Oh yeah,

As far as the "AS3" output you have in the graph example, that will not be possible with the current incarnation with Falcon. Unfortunately, the the parser does not keep the whitespace tokens or really any token information at all.

When a parser node is created the line and column numbers are saved from the token but the token is discarded and there is no real way I can update the parser to keep the original code. I mentioned this to Gordon a while ago and he did say that eventually he wanted to have Falcon be able to saved the tokens and white space tokens.

I did have a radical thought that there could be a two pass parse with the tokenizer that would save the tokens into a map with location and some type of logic within the traverse could extract the correct tokens in between parser nodes using the line and column information. But this is not at all a priority for me but would like to experiment sometime, maybe that is something you could try someday when you understand the parser abit more! :)

Mike

Quoting Frank Wienberg <fr...@jangaroo.net>:

Hi Mike,

great to hear you are well again and have some time to spend on the AMD
approach!


On Mon, Feb 4, 2013 at 12:56 PM, Michael Schmalle
<apa...@teotigraphix.com>wrote:

Frank,

I am starting on this and you have confused me starting off. The wiki
entry under the header of "Implementation Solution" does NOT look at all
the same as your A.js production in the 'as-js-runtime-prototype' source
code.

What am I missing? Which is the correct way you want this output. I
thought you put the GIT repo up so I could see an implementation using
classes and interfaces together.


I set up the as-js-runtime-prototype first, before I started implementing
this solution in the Jangaroo compiler. As always, when I implement (even
my own) specifications, I find flaws and missing aspects or things you
could do more cleverly.
So *after* implementing the AMD approach with Jangaroo 3, I wrote down the
final design on the Wiki page. I tried to include sufficient concrete code
examples, but I can totally see that an updated and Wiki-page-consistent
as-js-runtime-prototype would help, too.
Please stand by for the latest code, and please for the time being, use the
Wiki page as reference.

Sorry for the confusion!



I will be honest, when we were talking about line numbers, I thought you
were talking about MATCHING AS Exactly but, in your example you are just
referencing them on the expression statements correct?

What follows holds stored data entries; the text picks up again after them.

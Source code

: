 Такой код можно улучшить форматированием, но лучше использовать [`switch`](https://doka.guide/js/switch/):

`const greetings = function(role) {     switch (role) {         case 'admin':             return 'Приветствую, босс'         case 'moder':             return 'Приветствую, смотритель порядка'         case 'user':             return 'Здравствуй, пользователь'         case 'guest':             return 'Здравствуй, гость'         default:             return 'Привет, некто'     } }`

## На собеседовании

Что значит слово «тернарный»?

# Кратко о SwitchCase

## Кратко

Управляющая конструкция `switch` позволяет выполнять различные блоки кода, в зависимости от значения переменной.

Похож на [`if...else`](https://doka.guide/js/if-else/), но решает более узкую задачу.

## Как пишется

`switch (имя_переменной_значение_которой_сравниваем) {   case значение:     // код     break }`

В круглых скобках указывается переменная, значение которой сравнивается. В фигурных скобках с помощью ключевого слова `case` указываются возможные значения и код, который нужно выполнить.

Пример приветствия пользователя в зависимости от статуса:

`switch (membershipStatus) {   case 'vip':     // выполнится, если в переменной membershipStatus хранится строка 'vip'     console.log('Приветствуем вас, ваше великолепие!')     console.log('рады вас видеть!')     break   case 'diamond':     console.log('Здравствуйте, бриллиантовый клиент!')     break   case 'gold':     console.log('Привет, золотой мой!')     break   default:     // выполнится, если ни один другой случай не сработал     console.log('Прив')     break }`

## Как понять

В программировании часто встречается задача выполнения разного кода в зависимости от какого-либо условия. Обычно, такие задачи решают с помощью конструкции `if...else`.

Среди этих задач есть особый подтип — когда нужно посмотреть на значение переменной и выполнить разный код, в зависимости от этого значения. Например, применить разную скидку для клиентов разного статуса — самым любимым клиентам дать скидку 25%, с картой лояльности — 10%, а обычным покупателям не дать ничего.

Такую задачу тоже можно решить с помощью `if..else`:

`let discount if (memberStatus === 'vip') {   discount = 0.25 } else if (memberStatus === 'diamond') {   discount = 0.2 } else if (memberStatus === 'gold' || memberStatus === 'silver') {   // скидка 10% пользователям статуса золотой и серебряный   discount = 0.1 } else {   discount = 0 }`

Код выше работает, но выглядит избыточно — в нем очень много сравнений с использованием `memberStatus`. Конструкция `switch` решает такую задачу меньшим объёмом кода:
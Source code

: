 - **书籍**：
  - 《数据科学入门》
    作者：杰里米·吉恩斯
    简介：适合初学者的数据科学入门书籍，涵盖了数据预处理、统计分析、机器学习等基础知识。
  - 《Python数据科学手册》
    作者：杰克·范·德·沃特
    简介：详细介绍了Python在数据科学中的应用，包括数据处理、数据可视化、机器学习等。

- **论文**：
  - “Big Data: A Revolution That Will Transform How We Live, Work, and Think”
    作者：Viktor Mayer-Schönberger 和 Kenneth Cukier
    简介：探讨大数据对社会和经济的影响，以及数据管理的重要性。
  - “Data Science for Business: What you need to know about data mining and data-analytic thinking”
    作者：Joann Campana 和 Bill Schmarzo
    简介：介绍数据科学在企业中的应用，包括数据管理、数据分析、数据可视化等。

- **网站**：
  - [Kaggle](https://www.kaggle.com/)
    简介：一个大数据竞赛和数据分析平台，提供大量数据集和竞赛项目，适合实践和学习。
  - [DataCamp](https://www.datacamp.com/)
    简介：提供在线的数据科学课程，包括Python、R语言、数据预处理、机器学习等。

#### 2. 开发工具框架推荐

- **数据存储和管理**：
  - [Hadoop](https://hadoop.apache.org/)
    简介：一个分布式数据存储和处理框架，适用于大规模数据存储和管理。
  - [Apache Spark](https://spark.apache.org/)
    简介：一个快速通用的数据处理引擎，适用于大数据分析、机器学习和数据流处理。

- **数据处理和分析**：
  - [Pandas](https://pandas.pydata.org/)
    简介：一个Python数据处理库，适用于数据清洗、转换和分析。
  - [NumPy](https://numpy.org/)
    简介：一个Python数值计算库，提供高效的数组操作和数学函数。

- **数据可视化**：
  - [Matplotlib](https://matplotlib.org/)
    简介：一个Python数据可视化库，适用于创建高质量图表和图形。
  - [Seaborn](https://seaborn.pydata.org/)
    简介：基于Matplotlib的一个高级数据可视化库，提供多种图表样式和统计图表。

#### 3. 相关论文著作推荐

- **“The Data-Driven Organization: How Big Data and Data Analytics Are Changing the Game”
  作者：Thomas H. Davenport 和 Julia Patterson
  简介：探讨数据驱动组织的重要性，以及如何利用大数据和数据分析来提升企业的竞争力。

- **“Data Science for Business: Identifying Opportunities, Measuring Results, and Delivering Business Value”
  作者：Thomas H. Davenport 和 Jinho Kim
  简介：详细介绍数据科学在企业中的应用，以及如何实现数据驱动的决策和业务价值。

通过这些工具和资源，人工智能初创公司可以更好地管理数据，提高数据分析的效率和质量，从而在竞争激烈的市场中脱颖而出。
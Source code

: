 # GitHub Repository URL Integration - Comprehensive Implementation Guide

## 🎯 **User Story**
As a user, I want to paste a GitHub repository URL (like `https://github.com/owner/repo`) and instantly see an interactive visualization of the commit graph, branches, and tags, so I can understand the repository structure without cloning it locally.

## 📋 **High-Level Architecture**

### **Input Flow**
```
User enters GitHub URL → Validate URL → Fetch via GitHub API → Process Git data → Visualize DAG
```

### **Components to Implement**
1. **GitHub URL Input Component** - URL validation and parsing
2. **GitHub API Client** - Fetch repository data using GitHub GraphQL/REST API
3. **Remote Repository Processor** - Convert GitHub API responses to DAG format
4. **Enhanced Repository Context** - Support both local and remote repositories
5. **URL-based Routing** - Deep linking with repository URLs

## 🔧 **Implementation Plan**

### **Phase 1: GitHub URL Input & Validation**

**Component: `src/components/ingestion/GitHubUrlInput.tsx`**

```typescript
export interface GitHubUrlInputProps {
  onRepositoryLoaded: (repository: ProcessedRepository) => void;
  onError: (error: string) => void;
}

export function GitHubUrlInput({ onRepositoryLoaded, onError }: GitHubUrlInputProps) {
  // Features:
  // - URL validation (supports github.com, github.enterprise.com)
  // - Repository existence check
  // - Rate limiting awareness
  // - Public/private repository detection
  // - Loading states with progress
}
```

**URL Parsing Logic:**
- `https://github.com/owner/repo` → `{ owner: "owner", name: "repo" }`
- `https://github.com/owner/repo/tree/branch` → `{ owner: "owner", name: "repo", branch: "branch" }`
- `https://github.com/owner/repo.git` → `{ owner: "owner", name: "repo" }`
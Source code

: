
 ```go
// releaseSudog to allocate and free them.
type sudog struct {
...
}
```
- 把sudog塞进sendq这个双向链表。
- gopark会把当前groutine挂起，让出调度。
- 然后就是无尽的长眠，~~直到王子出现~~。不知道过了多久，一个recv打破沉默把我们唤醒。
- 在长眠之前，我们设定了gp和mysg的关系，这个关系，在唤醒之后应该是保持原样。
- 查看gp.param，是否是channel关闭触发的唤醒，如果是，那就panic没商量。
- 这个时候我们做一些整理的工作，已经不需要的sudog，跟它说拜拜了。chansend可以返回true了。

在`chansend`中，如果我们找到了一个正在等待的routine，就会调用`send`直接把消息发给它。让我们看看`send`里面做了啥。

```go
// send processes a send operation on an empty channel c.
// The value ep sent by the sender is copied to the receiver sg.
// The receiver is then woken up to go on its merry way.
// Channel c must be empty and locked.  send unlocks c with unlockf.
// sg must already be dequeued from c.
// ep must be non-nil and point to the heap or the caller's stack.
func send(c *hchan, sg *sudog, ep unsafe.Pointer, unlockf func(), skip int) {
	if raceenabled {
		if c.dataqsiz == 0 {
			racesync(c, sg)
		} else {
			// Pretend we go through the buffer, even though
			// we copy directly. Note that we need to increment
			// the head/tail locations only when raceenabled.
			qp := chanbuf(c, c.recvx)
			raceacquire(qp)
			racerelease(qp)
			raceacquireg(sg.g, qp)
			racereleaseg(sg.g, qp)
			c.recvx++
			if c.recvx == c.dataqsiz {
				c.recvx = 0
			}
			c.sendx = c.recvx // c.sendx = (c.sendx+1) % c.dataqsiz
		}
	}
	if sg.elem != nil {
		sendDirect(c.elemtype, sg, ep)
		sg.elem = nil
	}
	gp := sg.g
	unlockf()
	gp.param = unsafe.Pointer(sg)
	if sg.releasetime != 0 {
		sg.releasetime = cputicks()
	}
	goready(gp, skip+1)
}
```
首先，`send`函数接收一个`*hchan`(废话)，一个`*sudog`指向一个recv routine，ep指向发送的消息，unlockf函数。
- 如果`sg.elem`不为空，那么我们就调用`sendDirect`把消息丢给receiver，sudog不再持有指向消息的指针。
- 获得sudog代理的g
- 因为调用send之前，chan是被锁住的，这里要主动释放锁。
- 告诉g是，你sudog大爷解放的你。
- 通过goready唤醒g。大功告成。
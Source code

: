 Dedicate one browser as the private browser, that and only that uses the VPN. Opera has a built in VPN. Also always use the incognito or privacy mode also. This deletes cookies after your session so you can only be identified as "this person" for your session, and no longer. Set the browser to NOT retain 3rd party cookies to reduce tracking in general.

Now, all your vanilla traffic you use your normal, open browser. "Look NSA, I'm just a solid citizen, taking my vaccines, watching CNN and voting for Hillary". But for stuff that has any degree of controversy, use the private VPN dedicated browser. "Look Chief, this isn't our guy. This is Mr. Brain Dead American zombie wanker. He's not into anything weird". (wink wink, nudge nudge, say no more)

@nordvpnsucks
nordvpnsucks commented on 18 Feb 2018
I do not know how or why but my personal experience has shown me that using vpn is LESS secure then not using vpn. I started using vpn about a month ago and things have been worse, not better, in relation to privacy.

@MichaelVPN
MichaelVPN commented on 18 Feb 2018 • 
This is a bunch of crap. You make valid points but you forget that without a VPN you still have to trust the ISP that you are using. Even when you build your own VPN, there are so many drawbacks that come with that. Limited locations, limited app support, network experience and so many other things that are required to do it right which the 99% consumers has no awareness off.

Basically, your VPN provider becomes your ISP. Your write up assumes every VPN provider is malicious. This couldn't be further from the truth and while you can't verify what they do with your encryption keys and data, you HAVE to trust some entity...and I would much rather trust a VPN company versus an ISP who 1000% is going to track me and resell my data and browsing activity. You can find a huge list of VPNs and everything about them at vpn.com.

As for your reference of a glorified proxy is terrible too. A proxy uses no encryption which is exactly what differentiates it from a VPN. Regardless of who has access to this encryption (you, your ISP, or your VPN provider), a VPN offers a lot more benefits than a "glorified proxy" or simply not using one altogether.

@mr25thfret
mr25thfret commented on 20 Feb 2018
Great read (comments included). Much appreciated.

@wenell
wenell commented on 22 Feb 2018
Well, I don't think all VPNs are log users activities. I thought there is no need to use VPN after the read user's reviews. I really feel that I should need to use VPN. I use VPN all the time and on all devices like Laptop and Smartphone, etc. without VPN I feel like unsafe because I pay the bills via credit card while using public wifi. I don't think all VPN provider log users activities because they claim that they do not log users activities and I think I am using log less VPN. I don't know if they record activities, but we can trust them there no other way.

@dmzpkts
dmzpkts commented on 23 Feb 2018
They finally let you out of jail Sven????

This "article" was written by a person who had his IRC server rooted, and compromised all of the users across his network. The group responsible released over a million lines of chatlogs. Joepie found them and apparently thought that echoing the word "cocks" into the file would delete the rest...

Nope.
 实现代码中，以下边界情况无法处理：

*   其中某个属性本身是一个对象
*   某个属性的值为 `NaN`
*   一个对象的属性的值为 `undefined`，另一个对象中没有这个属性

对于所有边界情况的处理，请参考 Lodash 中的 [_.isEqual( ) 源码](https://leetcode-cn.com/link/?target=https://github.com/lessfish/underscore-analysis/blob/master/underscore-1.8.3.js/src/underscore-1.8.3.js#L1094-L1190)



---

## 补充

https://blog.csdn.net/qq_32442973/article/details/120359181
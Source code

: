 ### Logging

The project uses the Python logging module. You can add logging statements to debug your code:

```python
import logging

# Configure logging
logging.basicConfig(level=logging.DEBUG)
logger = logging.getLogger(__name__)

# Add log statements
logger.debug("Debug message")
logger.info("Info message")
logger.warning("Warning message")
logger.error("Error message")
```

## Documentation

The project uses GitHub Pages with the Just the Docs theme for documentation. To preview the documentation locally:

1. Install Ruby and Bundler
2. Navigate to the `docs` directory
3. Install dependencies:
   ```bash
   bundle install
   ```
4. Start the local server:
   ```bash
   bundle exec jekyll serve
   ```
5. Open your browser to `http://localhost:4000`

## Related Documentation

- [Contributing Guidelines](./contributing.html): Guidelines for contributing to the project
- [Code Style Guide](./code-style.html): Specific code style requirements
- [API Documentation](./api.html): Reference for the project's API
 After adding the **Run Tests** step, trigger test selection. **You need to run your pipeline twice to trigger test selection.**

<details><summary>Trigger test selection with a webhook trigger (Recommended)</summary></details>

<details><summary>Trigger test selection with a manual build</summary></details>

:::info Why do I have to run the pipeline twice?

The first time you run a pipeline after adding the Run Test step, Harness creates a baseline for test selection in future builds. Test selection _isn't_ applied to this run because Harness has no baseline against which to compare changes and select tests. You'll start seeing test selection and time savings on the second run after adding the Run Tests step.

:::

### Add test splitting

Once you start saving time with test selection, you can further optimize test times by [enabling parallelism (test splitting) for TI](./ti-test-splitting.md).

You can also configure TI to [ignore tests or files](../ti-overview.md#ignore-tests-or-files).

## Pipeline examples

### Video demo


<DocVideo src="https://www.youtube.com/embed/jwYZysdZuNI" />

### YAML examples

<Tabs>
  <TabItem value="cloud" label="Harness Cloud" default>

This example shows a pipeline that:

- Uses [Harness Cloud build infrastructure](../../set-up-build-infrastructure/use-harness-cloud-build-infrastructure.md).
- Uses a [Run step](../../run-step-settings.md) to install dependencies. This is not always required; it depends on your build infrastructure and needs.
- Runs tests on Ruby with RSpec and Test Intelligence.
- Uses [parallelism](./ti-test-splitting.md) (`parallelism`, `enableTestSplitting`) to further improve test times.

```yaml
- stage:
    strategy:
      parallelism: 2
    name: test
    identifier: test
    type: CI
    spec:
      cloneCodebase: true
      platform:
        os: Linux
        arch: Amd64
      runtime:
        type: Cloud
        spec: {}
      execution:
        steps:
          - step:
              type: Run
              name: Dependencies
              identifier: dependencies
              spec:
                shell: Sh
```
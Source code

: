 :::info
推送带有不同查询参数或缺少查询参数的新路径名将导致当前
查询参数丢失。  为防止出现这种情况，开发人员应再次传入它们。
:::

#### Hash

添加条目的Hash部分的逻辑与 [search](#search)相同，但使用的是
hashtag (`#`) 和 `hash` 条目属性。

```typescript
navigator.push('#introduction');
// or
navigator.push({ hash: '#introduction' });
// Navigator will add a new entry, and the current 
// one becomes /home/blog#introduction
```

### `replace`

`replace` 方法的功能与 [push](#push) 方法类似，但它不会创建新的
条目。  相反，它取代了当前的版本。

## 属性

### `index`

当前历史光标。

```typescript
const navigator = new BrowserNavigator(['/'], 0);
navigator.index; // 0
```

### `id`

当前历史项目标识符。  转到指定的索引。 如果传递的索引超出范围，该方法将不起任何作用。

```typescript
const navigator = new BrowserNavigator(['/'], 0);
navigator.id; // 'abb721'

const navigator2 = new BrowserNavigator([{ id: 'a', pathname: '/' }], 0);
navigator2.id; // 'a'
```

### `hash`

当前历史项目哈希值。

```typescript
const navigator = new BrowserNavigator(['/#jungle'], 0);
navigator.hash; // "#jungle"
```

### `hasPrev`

Yes, the source line number references in the generated code are a way to
get around some indirections Jangaroo needs to get each line of generated
code into exactly the same line as the source code. This is the difference
between the solution I implemented for Jangaroo and the solution I propose
for FalconJx. If you take Jangaroo 3 compilation results like the ones from
the Open Flash Chart
demo<http://jangaron.net/ofc5/data-files/joo.html#joo.debug> (for
example charts.Area) and "inline" all member functions declared in the
upper part into the "Jangaroo part" at the end of the file, you'd end up
with my FalconJx proposition. What you save is to give all method functions
a name, which could clash with other identifiers.

I guess that's how I am gonna re-create the as-js-runtime-prototype
JavaScript code: Compile the original AS3 sources with Jangaroo 3 and
inline the member functions and initializers.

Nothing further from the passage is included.